> _Work task_:
The records appear below. Report how many of their lines contain the word "vite", giving the number alone.
------------------------------------------------------------------------
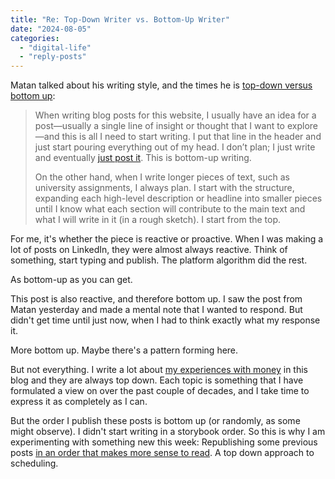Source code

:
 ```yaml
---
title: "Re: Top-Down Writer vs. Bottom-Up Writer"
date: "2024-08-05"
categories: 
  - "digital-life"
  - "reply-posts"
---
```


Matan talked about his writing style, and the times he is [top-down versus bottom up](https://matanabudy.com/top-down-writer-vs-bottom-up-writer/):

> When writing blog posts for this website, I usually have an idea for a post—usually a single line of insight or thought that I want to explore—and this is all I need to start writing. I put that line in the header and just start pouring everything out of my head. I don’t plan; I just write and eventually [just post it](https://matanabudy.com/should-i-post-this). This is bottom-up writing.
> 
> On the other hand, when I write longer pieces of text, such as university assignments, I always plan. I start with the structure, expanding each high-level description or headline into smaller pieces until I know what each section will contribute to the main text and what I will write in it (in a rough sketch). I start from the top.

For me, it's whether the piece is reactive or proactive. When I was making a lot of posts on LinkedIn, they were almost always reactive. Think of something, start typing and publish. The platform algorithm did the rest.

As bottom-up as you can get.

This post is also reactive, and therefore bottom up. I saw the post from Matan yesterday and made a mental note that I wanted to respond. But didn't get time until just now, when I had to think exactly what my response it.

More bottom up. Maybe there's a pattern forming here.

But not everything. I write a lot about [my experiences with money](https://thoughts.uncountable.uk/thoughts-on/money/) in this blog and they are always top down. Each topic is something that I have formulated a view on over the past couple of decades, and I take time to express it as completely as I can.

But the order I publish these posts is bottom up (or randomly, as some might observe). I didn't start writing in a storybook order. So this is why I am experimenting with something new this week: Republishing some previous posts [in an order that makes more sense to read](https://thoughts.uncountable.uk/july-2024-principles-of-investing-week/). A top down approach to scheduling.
------------------------------------------------------------------------
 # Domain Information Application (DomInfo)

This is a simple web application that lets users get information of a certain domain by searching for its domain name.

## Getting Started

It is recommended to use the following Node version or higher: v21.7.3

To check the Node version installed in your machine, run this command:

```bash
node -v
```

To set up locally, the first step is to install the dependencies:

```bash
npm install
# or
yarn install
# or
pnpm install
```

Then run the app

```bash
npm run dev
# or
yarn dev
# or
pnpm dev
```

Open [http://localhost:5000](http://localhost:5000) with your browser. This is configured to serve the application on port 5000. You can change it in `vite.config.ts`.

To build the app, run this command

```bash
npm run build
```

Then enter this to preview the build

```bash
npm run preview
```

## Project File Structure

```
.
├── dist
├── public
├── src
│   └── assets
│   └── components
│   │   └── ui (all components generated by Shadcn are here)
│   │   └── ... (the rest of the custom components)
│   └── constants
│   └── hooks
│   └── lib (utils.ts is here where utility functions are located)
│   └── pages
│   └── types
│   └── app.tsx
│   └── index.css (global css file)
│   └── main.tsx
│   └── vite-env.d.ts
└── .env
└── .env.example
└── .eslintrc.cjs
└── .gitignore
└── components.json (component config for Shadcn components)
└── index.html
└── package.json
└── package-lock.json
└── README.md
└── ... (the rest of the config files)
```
------------------------------------------------------------------------
> _Finished exercise_:
2